RECORDS TO PROCESS section start
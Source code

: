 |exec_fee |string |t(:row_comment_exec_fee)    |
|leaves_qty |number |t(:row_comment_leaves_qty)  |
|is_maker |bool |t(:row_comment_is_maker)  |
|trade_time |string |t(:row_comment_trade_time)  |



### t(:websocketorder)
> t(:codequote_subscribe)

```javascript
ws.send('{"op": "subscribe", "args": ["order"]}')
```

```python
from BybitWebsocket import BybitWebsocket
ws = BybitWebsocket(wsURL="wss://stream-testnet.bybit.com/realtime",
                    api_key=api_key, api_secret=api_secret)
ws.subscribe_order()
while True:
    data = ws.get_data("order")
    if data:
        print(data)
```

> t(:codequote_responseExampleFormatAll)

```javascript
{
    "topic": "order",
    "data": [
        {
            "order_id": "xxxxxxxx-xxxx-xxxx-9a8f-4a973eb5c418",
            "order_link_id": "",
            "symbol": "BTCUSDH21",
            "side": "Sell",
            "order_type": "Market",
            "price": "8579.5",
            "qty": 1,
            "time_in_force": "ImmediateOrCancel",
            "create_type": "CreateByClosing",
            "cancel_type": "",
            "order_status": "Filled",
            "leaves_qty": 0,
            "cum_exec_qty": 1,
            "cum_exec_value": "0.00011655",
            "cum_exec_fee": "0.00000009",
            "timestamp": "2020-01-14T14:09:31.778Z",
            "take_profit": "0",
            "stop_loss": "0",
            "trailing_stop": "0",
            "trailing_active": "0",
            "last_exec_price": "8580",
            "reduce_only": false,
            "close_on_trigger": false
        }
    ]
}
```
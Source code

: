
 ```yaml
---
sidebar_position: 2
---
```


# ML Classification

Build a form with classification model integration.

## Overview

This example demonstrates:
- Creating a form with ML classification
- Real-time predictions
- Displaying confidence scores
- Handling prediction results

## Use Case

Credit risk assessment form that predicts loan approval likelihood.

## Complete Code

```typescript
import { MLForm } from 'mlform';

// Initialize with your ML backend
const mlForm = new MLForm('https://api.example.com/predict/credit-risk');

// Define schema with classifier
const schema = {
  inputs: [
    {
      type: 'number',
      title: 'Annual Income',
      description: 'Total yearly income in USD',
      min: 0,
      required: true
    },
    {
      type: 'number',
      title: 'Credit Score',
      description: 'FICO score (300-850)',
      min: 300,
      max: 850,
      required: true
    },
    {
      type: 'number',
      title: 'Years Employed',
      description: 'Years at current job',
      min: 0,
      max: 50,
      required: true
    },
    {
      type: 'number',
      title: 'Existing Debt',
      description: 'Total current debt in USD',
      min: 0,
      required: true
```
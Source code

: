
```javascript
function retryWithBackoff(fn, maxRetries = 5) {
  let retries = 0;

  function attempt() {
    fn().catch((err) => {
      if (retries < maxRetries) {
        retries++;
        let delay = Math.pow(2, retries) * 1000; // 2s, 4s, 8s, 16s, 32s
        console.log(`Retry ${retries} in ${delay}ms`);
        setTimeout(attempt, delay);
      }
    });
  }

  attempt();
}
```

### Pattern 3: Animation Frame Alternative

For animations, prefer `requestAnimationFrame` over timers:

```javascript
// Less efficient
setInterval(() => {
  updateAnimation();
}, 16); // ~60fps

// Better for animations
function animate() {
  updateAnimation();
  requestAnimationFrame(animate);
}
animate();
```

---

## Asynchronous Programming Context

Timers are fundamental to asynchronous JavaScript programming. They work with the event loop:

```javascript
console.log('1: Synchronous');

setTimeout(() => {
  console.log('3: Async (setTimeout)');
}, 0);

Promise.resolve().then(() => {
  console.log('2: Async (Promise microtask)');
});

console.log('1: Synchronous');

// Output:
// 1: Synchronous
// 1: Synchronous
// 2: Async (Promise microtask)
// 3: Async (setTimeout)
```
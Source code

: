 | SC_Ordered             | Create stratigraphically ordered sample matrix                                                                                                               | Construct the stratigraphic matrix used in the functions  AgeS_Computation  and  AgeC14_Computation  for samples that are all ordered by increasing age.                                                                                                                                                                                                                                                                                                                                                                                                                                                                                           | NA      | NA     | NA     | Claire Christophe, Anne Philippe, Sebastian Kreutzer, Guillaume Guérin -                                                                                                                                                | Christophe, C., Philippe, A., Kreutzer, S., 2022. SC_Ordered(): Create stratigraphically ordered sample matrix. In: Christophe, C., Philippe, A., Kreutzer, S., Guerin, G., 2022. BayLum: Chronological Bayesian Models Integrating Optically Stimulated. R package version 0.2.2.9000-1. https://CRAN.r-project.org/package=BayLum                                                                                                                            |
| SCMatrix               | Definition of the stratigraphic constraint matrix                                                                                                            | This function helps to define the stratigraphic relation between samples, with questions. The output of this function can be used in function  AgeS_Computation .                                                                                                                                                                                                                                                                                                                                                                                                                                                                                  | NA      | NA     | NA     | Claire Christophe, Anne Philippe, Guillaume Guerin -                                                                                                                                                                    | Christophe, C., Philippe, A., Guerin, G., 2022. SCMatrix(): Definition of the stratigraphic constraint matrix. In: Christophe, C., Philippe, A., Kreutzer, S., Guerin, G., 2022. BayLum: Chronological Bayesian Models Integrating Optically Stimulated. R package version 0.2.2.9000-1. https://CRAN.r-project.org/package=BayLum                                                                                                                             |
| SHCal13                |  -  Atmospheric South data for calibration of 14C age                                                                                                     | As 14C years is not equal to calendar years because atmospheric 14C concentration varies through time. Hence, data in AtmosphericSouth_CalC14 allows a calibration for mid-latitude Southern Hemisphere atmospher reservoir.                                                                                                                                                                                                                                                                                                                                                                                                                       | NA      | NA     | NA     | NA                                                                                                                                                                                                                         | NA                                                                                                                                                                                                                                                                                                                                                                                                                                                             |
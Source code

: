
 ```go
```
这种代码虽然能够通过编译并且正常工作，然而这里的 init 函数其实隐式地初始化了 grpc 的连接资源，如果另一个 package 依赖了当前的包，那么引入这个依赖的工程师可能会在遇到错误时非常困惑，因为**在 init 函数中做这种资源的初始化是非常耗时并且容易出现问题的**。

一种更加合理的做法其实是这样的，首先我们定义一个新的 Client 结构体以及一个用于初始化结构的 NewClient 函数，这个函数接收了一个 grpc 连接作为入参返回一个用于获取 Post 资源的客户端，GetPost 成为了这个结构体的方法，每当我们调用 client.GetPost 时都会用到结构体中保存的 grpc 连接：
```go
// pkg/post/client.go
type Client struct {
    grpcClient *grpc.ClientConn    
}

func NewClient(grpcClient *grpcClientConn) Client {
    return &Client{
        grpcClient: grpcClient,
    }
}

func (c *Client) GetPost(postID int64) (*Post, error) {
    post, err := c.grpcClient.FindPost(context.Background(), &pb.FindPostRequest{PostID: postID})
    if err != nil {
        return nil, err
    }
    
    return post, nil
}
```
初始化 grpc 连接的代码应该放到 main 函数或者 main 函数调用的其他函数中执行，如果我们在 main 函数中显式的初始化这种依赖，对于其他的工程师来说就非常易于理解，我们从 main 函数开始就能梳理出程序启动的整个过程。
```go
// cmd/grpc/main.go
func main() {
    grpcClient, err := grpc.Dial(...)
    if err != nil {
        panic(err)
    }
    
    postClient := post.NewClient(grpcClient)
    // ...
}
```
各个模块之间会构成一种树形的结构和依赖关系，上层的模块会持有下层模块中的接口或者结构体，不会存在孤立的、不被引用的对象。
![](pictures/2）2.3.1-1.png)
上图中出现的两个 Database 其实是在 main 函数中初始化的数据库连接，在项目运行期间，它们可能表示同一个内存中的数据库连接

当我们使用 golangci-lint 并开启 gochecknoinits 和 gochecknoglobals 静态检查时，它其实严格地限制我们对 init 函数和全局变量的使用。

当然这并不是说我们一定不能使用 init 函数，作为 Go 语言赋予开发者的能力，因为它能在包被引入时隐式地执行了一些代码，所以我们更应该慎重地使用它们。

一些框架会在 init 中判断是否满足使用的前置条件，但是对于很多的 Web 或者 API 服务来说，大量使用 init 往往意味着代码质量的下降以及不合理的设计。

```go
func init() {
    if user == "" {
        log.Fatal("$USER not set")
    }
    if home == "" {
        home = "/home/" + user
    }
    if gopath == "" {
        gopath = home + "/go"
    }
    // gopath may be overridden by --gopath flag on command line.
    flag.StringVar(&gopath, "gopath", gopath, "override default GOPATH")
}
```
RECORDS TO PROCESS section end
• PROBLEM DESCRIPTION:
Across the material, report every line that has the word "requestAnimationFrame".

• RESULT BELOW:
For animations, prefer `requestAnimationFrame` over timers:
  requestAnimationFrame(animate);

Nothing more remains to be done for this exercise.